# Joint compound over acrylic flange?



## mae-ling (Dec 9, 2011)

If I understand correctly (Pictures would be great) you may need at L or J trim. Keep it about 1/8" away, mud over it leaving a 1/8" gap and paint and caulk with mildew resistant. bathtub caulk


----------



## joecaption (Nov 30, 2011)

Glued on or nail on surround?
If it's a nail on the old sheet rock should have been cut to the ceiling, surround installed direct to the studs, then new sheet rock install on all sides to cover the flange, and just caulking on the outside edges.
With a glued on surround there should be no gap.


----------



## 2cents (May 16, 2015)

Not using trim - - just putting greenboard around the surround, but there is a place about 12 inches long that we cannot use the greenboard because the wall is off square so it would make it stick out way too much to camouflage so I want to just compound and paint over that section of acrylic flange. But my question is whether or not the compound will adhere to the acrylic surface without any type of bonding agent. Does that make sense?


----------



## joecaption (Nov 30, 2011)

No it does not make since.
Acrilic flexes, drywall compound does not.
Really need a picture so we can see what your seeing.
Sounding more and more like it was done wrong.


----------



## 2cents (May 16, 2015)

ok, thank you. Guess that answered my question enough to know I need to either do something else or hire a pro. Thanks again!


----------



## ToolSeeker (Sep 19, 2012)

Joint compound should stick to it, hot mud won't, but I'm not sure it's the right product to use.


----------



## 2cents (May 16, 2015)

Ok, thank you. Got any suggestions? I thought about just putting a good layer of some type of caulk over it or primer before painting ....but not sure about that either.

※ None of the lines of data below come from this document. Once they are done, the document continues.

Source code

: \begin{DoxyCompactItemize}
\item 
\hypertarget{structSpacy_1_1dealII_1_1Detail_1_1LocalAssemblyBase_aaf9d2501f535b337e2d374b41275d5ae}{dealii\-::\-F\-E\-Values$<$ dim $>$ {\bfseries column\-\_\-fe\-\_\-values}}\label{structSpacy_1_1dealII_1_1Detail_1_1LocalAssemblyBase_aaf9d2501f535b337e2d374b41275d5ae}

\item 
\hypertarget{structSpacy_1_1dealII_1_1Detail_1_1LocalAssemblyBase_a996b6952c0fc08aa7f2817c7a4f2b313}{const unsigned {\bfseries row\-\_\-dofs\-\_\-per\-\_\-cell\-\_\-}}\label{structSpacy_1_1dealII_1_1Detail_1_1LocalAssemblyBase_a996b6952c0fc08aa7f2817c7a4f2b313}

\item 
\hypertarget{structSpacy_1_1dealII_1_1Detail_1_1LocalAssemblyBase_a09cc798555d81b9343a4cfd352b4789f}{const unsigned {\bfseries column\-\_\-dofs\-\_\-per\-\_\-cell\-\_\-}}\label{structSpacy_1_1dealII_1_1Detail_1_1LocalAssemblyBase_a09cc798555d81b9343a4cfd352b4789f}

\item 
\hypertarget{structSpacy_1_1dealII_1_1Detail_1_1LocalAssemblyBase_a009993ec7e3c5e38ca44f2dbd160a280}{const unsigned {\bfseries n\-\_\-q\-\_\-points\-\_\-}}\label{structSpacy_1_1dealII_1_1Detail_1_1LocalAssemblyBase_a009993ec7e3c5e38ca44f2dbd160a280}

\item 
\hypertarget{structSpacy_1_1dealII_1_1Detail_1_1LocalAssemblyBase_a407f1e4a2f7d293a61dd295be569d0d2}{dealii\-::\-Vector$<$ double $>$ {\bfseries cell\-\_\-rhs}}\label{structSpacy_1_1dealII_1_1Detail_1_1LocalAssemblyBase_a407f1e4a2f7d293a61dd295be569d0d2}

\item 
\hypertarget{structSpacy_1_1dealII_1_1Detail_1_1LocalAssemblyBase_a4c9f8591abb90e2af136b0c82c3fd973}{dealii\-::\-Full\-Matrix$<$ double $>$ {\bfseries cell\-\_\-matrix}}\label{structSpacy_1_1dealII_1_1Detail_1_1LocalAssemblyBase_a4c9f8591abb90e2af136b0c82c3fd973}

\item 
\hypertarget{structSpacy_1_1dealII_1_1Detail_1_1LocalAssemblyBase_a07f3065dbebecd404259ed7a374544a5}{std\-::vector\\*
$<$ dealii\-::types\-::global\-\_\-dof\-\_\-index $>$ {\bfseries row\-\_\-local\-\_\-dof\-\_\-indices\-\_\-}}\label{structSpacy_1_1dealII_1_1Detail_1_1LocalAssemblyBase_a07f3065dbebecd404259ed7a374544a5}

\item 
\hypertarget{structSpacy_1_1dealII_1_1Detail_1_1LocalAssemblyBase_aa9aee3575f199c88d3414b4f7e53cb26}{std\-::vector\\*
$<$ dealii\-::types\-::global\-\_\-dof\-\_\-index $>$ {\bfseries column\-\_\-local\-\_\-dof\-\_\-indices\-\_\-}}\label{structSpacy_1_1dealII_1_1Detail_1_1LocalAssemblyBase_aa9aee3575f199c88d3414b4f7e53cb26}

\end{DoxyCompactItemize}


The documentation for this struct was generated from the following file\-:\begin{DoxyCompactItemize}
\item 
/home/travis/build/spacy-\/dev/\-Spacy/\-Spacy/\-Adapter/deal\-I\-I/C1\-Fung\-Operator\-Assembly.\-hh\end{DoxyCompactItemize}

Also, need something for my paper tape to stick to when repairing the seam between flange and wall and didn't know what else to use for that other than joint compound.


----------



## joecaption (Nov 30, 2011)

No one even knows what your dealing with without that picture.
Never seen tape used from a surround to a wall seam.
Still have not ansewered the basic question, glued on or nailed on surroud?


----------



## ToolSeeker (Sep 19, 2012)

Agree on this one we really need a pic.


----------